▸ **YOUR OBJECTIVE**:
Look through the data below for the line with "in your home" and the line with "the directory Mewpipe/Client", then output those two and all lines in between, exactly as written.

================================

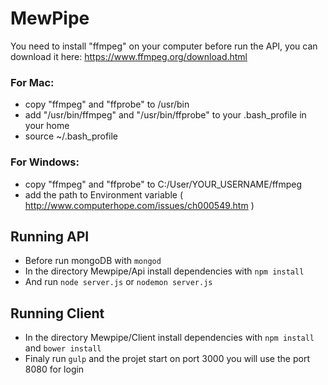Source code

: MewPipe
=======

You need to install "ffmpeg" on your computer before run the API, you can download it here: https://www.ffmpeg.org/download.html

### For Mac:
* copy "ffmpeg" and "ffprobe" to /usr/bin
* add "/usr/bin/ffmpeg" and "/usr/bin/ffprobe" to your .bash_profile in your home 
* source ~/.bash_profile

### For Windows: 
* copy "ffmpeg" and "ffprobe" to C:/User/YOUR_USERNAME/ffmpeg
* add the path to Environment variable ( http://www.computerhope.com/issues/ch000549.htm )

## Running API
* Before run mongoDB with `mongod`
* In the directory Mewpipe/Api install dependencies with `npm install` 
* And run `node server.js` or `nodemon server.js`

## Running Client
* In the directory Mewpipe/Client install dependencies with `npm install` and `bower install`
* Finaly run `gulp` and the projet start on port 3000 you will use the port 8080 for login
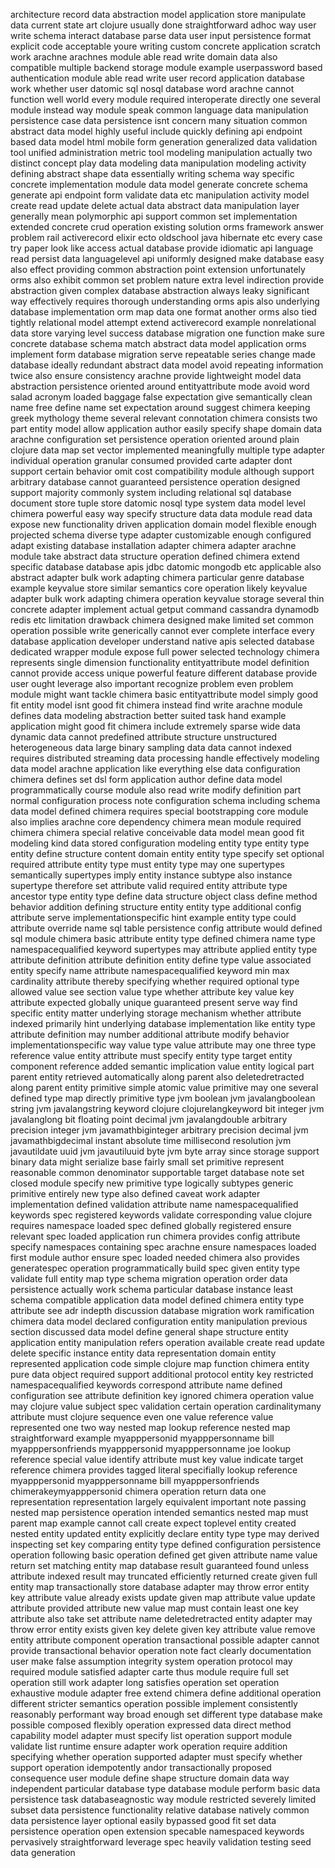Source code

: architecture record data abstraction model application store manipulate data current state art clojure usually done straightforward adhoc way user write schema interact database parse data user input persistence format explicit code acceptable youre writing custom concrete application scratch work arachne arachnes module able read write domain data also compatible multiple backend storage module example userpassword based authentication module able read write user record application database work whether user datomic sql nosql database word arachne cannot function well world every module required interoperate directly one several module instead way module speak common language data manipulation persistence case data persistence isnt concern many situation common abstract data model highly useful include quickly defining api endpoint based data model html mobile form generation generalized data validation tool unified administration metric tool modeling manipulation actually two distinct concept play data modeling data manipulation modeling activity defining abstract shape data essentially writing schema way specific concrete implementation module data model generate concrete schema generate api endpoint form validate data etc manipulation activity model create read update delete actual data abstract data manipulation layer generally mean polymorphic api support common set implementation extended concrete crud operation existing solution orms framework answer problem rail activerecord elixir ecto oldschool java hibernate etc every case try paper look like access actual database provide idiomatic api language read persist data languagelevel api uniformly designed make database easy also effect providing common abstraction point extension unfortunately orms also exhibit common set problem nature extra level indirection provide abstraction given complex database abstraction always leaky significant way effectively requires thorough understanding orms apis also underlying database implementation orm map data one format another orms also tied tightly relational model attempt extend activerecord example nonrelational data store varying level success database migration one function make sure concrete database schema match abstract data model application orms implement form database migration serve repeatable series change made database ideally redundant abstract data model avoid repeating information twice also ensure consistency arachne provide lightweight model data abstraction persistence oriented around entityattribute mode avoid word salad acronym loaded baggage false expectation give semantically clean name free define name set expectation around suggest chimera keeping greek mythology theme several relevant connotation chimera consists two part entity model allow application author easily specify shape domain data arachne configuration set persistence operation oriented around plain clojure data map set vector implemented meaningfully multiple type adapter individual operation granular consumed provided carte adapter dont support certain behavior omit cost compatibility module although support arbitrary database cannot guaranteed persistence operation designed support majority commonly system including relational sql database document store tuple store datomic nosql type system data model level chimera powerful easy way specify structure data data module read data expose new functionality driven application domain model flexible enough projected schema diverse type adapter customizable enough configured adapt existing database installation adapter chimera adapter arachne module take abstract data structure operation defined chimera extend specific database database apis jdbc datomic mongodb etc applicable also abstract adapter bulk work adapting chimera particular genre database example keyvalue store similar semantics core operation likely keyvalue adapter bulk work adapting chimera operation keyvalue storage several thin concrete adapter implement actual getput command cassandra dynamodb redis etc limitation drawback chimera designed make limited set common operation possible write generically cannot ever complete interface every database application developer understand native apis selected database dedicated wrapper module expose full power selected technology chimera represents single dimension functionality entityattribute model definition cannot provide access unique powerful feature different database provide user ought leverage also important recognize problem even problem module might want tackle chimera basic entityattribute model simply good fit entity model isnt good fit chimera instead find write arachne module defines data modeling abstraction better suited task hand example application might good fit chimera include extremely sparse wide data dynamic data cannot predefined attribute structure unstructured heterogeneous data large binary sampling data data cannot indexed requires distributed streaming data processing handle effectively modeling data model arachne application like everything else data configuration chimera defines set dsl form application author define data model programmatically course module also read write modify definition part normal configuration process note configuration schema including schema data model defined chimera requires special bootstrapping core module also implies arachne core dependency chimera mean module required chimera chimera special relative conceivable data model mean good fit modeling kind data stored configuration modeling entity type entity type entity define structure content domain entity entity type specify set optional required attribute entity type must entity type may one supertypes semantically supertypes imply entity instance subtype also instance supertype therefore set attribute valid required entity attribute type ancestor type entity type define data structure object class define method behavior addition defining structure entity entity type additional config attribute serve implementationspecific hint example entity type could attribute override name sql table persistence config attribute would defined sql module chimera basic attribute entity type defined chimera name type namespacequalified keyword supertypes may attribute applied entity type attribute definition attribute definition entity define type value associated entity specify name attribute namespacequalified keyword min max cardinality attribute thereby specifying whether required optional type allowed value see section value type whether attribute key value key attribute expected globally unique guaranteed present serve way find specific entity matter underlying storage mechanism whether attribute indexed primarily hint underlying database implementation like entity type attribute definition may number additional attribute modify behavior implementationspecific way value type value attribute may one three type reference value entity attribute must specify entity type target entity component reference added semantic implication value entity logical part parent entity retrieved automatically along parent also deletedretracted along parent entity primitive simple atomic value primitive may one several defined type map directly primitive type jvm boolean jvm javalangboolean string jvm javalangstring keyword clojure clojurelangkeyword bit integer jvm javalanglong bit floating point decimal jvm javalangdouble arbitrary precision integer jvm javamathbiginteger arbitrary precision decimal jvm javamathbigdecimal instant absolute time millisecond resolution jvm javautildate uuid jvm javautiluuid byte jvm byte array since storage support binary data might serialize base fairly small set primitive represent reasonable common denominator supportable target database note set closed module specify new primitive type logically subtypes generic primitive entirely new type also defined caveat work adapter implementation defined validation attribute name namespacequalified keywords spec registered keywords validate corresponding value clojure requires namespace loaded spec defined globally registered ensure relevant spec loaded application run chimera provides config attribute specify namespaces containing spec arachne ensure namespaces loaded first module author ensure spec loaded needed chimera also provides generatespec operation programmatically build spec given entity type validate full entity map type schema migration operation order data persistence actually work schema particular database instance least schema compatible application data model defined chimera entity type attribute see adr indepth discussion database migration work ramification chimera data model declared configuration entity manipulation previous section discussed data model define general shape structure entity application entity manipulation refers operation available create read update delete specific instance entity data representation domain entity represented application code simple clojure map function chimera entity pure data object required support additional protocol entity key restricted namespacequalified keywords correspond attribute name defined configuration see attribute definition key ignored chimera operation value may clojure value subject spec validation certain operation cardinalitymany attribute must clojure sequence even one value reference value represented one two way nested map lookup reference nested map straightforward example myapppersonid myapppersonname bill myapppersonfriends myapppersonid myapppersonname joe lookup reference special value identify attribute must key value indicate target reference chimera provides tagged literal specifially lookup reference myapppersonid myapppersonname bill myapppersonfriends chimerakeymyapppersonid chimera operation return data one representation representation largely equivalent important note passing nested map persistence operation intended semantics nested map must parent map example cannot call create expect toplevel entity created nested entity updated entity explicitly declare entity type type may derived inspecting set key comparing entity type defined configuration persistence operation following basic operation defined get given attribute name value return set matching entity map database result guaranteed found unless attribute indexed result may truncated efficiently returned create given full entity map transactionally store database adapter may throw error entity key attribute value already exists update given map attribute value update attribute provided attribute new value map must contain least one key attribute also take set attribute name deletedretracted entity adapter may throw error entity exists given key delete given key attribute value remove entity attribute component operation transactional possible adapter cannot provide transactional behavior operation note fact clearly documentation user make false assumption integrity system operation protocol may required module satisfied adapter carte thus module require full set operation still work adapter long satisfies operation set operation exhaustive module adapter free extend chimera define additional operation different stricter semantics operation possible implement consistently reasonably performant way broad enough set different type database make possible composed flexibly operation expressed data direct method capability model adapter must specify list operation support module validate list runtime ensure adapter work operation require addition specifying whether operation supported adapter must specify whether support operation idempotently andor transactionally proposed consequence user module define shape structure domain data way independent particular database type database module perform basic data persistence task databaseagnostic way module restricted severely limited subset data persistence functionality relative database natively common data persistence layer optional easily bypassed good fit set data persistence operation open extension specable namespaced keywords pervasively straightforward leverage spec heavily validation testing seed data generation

================================

▸ **ANSWER FOR THIS EXERCISE**:
* add "/usr/bin/ffmpeg" and "/usr/bin/ffprobe" to your .bash_profile in your home 
* source ~/.bash_profile

### For Windows: 
* copy "ffmpeg" and "ffprobe" to C:/User/YOUR_USERNAME/ffmpeg
* add the path to Environment variable ( http://www.computerhope.com/issues/ch000549.htm )

## Running API
* Before run mongoDB with `mongod`
* In the directory Mewpipe/Api install dependencies with `npm install` 
* And run `node server.js` or `nodemon server.js`

## Running Client
* In the directory Mewpipe/Client install dependencies with `npm install` and `bower install`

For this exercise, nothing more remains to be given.